Al di là del teatrino messo in scena, la vera difficoltà non è nel programma, ma nella composizione del governo. Netanyahu vorrebbe allargare la coalizione il più possibile, per avere più spazio di manovra. La Livni è disposta all'unità solo se Kadima avrà potere di veto, condizione per cui è necessaria una coalizione ristretta, che non preveda alcuni dei partiti di estrema destra come  Unione Nazionale, il partito del movimento dei coloni, e del cosiddetto “blocco religioso” (Shas, United Torah e Casa Ebraica) o, in alternativa, di Israel Beiteinu di Avigdor Lieberman. Solo così, Kadima, con i suoi 28 seggi, sarebbe determinante in qualunque decisione di governo.
 
Ancora una volta, per una Palestina libera, laica e socialista!
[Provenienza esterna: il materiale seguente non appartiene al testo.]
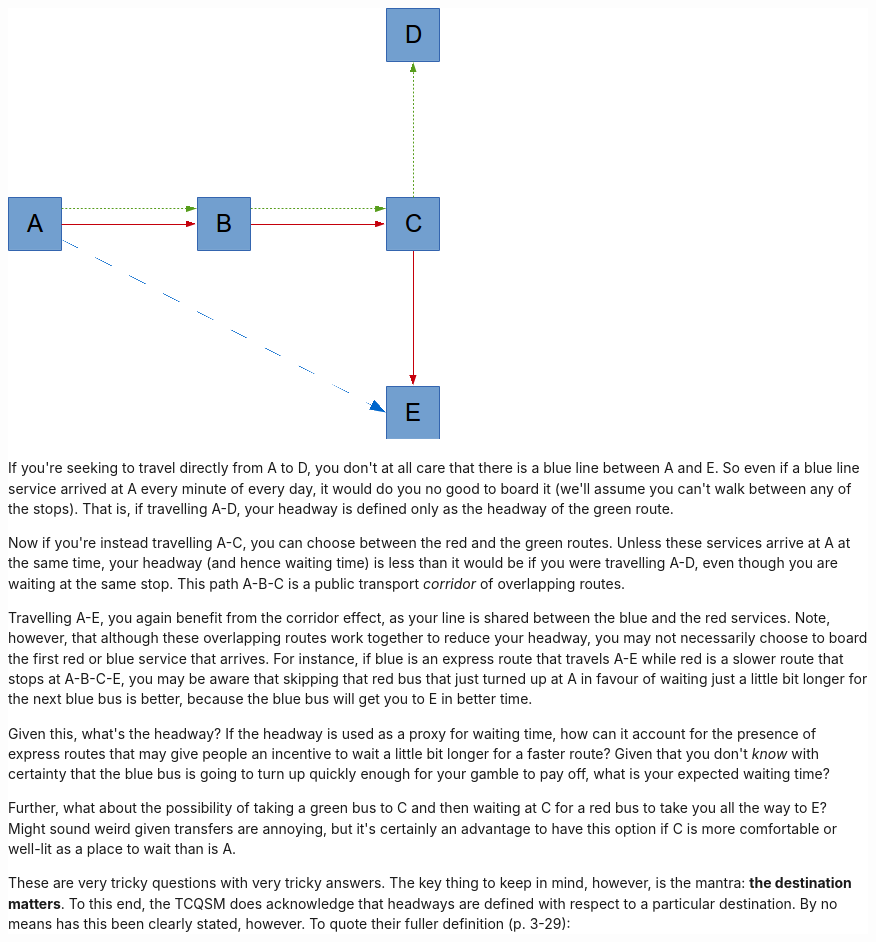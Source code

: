 ![Network headway diagram](./network-headway-diagram.png)

If you're seeking to travel directly from A to D, you don't at all care that there is a blue line between A and E. So even if a blue line service arrived at A every minute of every day, it would do you no good to board it (we'll assume you can't walk between any of the stops). That is, if travelling A-D, your headway is defined only as the headway of the green route.



Now if you're instead travelling A-C, you can choose between the red and the green routes. Unless these services arrive at A at the same time, your headway (and hence waiting time) is less than it would be if you were travelling A-D, even though you are waiting at the same stop. This path A-B-C is a public transport *corridor* of overlapping routes.

Travelling A-E, you again benefit from the corridor effect, as your line is shared between the blue and the red services. Note, however, that although these overlapping routes work together to reduce your headway, you may not necessarily choose to board the first red or blue service that arrives. For instance, if blue is an express route that travels A-E while red is a slower route that stops at A-B-C-E, you may be aware that skipping that red bus that just turned up at A in favour of waiting just a little bit longer for the next blue bus is better, because the blue bus will get you to E in better time.

Given this, what's the headway? If the headway is used as a proxy for waiting time, how can it account for the presence of express routes that may give people an incentive to wait a little bit longer for a faster route? Given that you don't *know* with certainty that the blue bus is going to turn up quickly enough for your gamble to pay off, what is your expected waiting time?

Further, what about the possibility of taking a green bus to C and then waiting at C for a red bus to take you all the way to E? Might sound weird given transfers are annoying, but it's certainly an advantage to have this option if C is more comfortable or well-lit as a place to wait than is A.

These are very tricky questions with very tricky answers. The key thing to keep in mind, however, is the mantra: **the destination matters**. To this end, the TCQSM does acknowledge that headways are defined with respect to a particular destination. By no means has this been clearly stated, however. To quote their fuller definition (p. 3-29):
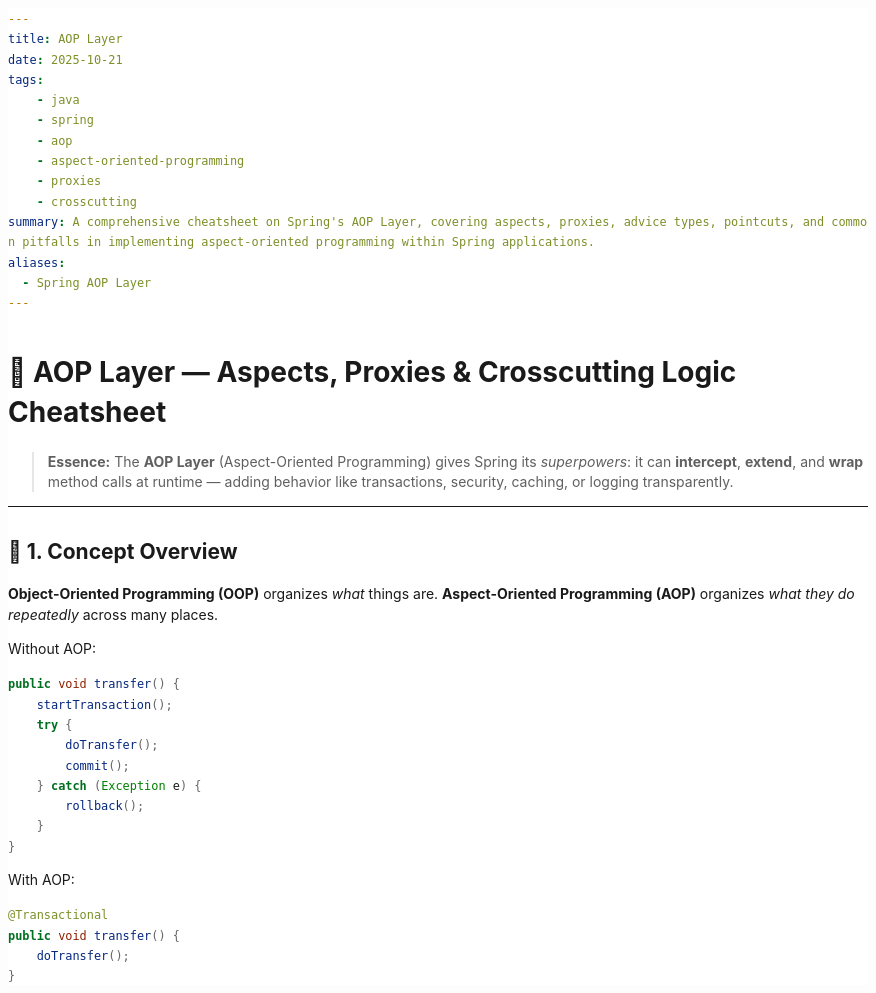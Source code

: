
 ```yaml
---
title: AOP Layer  
date: 2025-10-21
tags: 
    - java
    - spring
    - aop
    - aspect-oriented-programming
    - proxies
    - crosscutting
summary: A comprehensive cheatsheet on Spring's AOP Layer, covering aspects, proxies, advice types, pointcuts, and common pitfalls in implementing aspect-oriented programming within Spring applications.
aliases:
  - Spring AOP Layer
---
```


# 🧩 AOP Layer — Aspects, Proxies & Crosscutting Logic Cheatsheet

> **Essence:**
> The **AOP Layer** (Aspect-Oriented Programming) gives Spring its *superpowers*:
> it can **intercept**, **extend**, and **wrap** method calls at runtime — adding behavior like transactions, security, caching, or logging transparently.

---

## 🧭 1. Concept Overview

**Object-Oriented Programming (OOP)** organizes *what* things are.
**Aspect-Oriented Programming (AOP)** organizes *what they do repeatedly* across many places.

Without AOP:

```java
public void transfer() {
    startTransaction();
    try {
        doTransfer();
        commit();
    } catch (Exception e) {
        rollback();
    }
}
```

With AOP:

```java
@Transactional
public void transfer() {
    doTransfer();
}
```
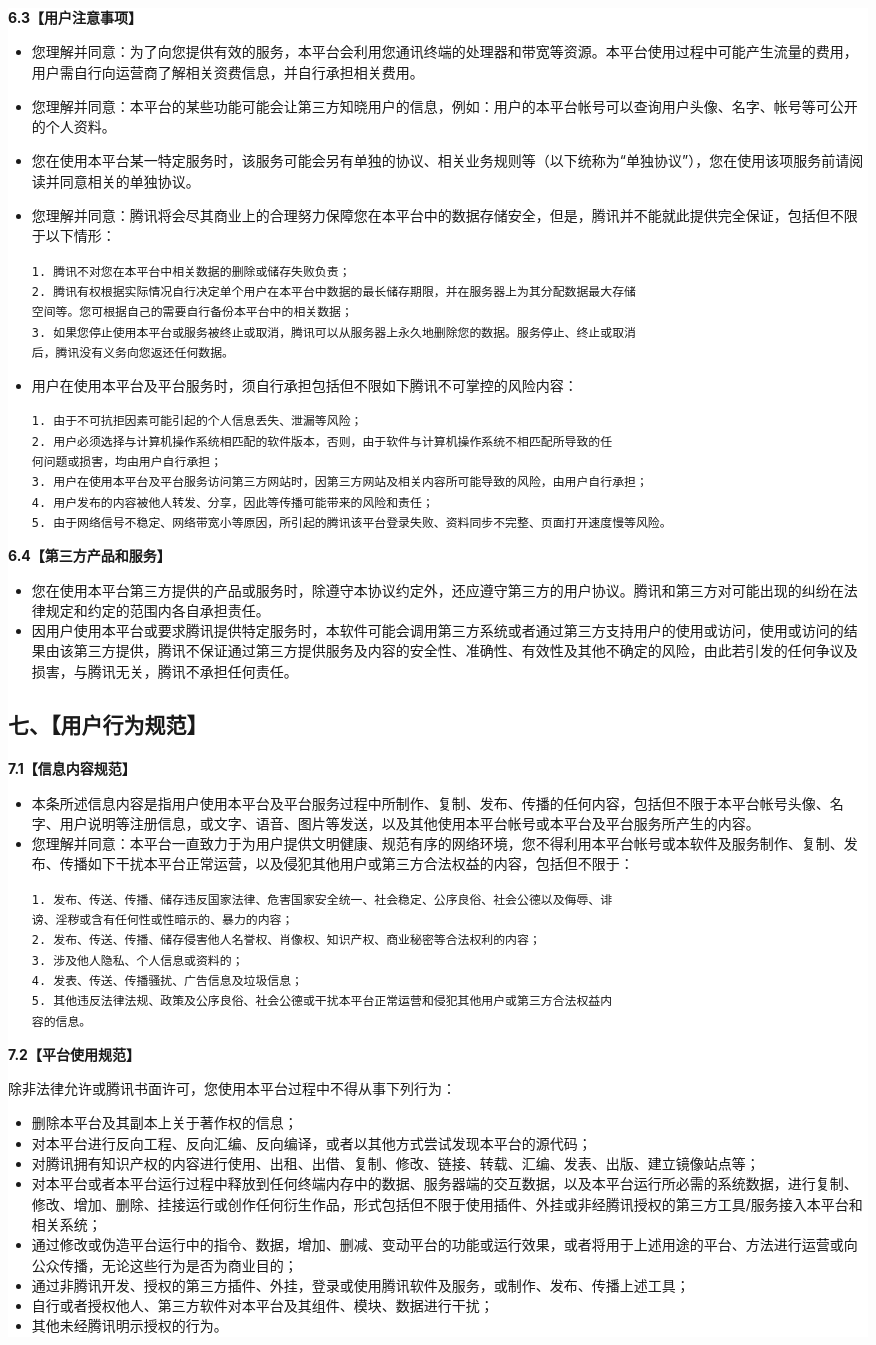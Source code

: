 **6.3【用户注意事项】**

* 您理解并同意：为了向您提供有效的服务，本平台会利用您通讯终端的处理器和带宽等资源。本平台使用过程中可能产生流量的费用，用户需自行向运营商了解相关资费信息，并自行承担相关费用。
* 您理解并同意：本平台的某些功能可能会让第三方知晓用户的信息，例如：用户的本平台帐号可以查询用户头像、名字、帐号等可公开的个人资料。
* 您在使用本平台某一特定服务时，该服务可能会另有单独的协议、相关业务规则等（以下统称为“单独协议”），您在使用该项服务前请阅读并同意相关的单独协议。
* 您理解并同意：腾讯将会尽其商业上的合理努力保障您在本平台中的数据存储安全，但是，腾讯并不能就此提供完全保证，包括但不限于以下情形：

    ```xml
    1. 腾讯不对您在本平台中相关数据的删除或储存失败负责；
    2. 腾讯有权根据实际情况自行决定单个用户在本平台中数据的最长储存期限，并在服务器上为其分配数据最大存储
    空间等。您可根据自己的需要自行备份本平台中的相关数据；
    3. 如果您停止使用本平台或服务被终止或取消，腾讯可以从服务器上永久地删除您的数据。服务停止、终止或取消
    后，腾讯没有义务向您返还任何数据。
    ```

* 用户在使用本平台及平台服务时，须自行承担包括但不限如下腾讯不可掌控的风险内容：

    ```xml
    1. 由于不可抗拒因素可能引起的个人信息丢失、泄漏等风险；
    2. 用户必须选择与计算机操作系统相匹配的软件版本，否则，由于软件与计算机操作系统不相匹配所导致的任
    何问题或损害，均由用户自行承担；
    3. 用户在使用本平台及平台服务访问第三方网站时，因第三方网站及相关内容所可能导致的风险，由用户自行承担；
    4. 用户发布的内容被他人转发、分享，因此等传播可能带来的风险和责任；
    5. 由于网络信号不稳定、网络带宽小等原因，所引起的腾讯该平台登录失败、资料同步不完整、页面打开速度慢等风险。
    ```

**6.4【第三方产品和服务】**

* 您在使用本平台第三方提供的产品或服务时，除遵守本协议约定外，还应遵守第三方的用户协议。腾讯和第三方对可能出现的纠纷在法律规定和约定的范围内各自承担责任。
* 因用户使用本平台或要求腾讯提供特定服务时，本软件可能会调用第三方系统或者通过第三方支持用户的使用或访问，使用或访问的结果由该第三方提供，腾讯不保证通过第三方提供服务及内容的安全性、准确性、有效性及其他不确定的风险，由此若引发的任何争议及损害，与腾讯无关，腾讯不承担任何责任。

## 七、【用户行为规范】

**7.1【信息内容规范】**

* 本条所述信息内容是指用户使用本平台及平台服务过程中所制作、复制、发布、传播的任何内容，包括但不限于本平台帐号头像、名字、用户说明等注册信息，或文字、语音、图片等发送，以及其他使用本平台帐号或本平台及平台服务所产生的内容。
* 您理解并同意：本平台一直致力于为用户提供文明健康、规范有序的网络环境，您不得利用本平台帐号或本软件及服务制作、复制、发布、传播如下干扰本平台正常运营，以及侵犯其他用户或第三方合法权益的内容，包括但不限于：
    ```xml
    1. 发布、传送、传播、储存违反国家法律、危害国家安全统一、社会稳定、公序良俗、社会公德以及侮辱、诽
    谤、淫秽或含有任何性或性暗示的、暴力的内容；
    2. 发布、传送、传播、储存侵害他人名誉权、肖像权、知识产权、商业秘密等合法权利的内容；
    3. 涉及他人隐私、个人信息或资料的；
    4. 发表、传送、传播骚扰、广告信息及垃圾信息；
    5. 其他违反法律法规、政策及公序良俗、社会公德或干扰本平台正常运营和侵犯其他用户或第三方合法权益内
    容的信息。
    ```

**7.2【平台使用规范】**

除非法律允许或腾讯书面许可，您使用本平台过程中不得从事下列行为：

* 删除本平台及其副本上关于著作权的信息；
* 对本平台进行反向工程、反向汇编、反向编译，或者以其他方式尝试发现本平台的源代码；
* 对腾讯拥有知识产权的内容进行使用、出租、出借、复制、修改、链接、转载、汇编、发表、出版、建立镜像站点等；
* 对本平台或者本平台运行过程中释放到任何终端内存中的数据、服务器端的交互数据，以及本平台运行所必需的系统数据，进行复制、修改、增加、删除、挂接运行或创作任何衍生作品，形式包括但不限于使用插件、外挂或非经腾讯授权的第三方工具/服务接入本平台和相关系统；
* 通过修改或伪造平台运行中的指令、数据，增加、删减、变动平台的功能或运行效果，或者将用于上述用途的平台、方法进行运营或向公众传播，无论这些行为是否为商业目的；
* 通过非腾讯开发、授权的第三方插件、外挂，登录或使用腾讯软件及服务，或制作、发布、传播上述工具；
* 自行或者授权他人、第三方软件对本平台及其组件、模块、数据进行干扰；
* 其他未经腾讯明示授权的行为。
La liberazione della Palestina e una reale pace in Medio Oriente passano inevitabilmente per la distruzione dello Stato sionista e coloniale di Israele. Oggi più che mai, questa necessità appare evidente di fronte a un governo che, qualunque sarà la sua composizione finale, si prefugura già come un governo di nuovi massacri e genocidi.
L'odioso Stato sionista deve essere sostituito dalla creazione di una Palestina unica, laica, socialista, in cui siano garantiti i diritti di minoranza nazionale agli ebrei: solo così si può garantire pace e la prosperità nella regione.
Una Palestina di questo tipo è immaginabile solo nel quadro più ampio di una Federazione socialista del Medio Oriente, in cui le masse arabe riescano a rovesciare i governi fantoccio dell'imperialismo che tradiscono la causa palestinese ogni giorno e di fatto assecondano i massacri sionisti per preservare il proprio corrotto dominio sulle masse.
Questo compito può essere svolto solo da una organizzazione internazionalista, che liberi le masse arabe dalle guide nazionaliste-confessionali-piccolo-borghesi che ogni giorno capitolano di fronte all'imperialismo.
Questo compito è del proletariato di ogni etnia in tutta la regione. L'unica forza che può rompere con l'imperialismo. Per questo compito immane serve un'Internazionale operaia rivoluzionaria, che mini alle fondamenta il potere imperialista dal Medio Oriente all'America latina, fino alle metropoli imperialiste stesse.
La Lega internazionale dei lavoratori - Quarta Internazionale lavora per costruire questa organizzazione mondiale del proletariato.